**TASK STATEMENT**
Please print only the top portion of the entries below, ending with the line that contains "An array of file", exactly as written.

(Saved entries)
[Start of section]

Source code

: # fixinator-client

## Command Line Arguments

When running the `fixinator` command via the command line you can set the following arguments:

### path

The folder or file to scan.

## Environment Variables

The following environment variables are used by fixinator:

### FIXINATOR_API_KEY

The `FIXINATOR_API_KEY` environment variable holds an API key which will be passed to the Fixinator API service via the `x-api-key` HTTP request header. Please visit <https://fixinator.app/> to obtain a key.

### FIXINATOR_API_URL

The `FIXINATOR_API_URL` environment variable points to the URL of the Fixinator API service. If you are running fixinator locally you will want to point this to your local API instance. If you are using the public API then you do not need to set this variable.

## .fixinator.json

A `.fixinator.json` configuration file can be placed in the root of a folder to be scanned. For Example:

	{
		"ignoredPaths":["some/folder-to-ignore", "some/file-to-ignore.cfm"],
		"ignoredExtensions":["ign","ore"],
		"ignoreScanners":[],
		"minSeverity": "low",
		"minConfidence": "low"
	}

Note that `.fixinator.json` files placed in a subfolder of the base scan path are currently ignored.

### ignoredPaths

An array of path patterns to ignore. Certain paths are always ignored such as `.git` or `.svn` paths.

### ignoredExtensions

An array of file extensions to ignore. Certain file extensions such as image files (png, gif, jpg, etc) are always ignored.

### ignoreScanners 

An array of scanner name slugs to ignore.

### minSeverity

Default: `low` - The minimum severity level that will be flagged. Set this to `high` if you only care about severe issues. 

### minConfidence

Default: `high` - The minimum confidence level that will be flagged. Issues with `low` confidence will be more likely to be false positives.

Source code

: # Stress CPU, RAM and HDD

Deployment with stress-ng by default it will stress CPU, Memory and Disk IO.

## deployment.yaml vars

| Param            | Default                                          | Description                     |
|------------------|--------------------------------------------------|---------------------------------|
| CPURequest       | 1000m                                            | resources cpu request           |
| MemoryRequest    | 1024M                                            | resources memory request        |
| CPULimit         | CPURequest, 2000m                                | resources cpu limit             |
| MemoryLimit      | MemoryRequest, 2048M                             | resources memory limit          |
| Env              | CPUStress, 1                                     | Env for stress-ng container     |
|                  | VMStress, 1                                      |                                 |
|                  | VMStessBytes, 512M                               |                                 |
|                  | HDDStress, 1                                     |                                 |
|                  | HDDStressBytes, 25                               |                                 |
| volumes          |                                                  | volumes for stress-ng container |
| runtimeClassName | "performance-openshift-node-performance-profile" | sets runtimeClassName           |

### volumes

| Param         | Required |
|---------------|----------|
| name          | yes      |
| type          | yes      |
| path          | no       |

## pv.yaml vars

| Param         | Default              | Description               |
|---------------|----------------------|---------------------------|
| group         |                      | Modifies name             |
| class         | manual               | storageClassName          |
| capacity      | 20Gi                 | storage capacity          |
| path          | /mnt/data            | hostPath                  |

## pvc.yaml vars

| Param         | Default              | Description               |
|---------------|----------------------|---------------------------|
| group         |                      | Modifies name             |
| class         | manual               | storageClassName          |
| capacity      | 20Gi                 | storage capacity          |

[End of section]

**SOLUTION TO THE EXERCISE**
Source code

: # fixinator-client

## Command Line Arguments

When running the `fixinator` command via the command line you can set the following arguments:

### path

The folder or file to scan.

## Environment Variables

The following environment variables are used by fixinator:

### FIXINATOR_API_KEY

The `FIXINATOR_API_KEY` environment variable holds an API key which will be passed to the Fixinator API service via the `x-api-key` HTTP request header. Please visit <https://fixinator.app/> to obtain a key.

### FIXINATOR_API_URL

The `FIXINATOR_API_URL` environment variable points to the URL of the Fixinator API service. If you are running fixinator locally you will want to point this to your local API instance. If you are using the public API then you do not need to set this variable.

## .fixinator.json

A `.fixinator.json` configuration file can be placed in the root of a folder to be scanned. For Example:

	{
		"ignoredPaths":["some/folder-to-ignore", "some/file-to-ignore.cfm"],
		"ignoredExtensions":["ign","ore"],
		"ignoreScanners":[],
		"minSeverity": "low",
		"minConfidence": "low"
	}

Note that `.fixinator.json` files placed in a subfolder of the base scan path are currently ignored.

### ignoredPaths

An array of path patterns to ignore. Certain paths are always ignored such as `.git` or `.svn` paths.

### ignoredExtensions

An array of file extensions to ignore. Certain file extensions such as image files (png, gif, jpg, etc) are always ignored.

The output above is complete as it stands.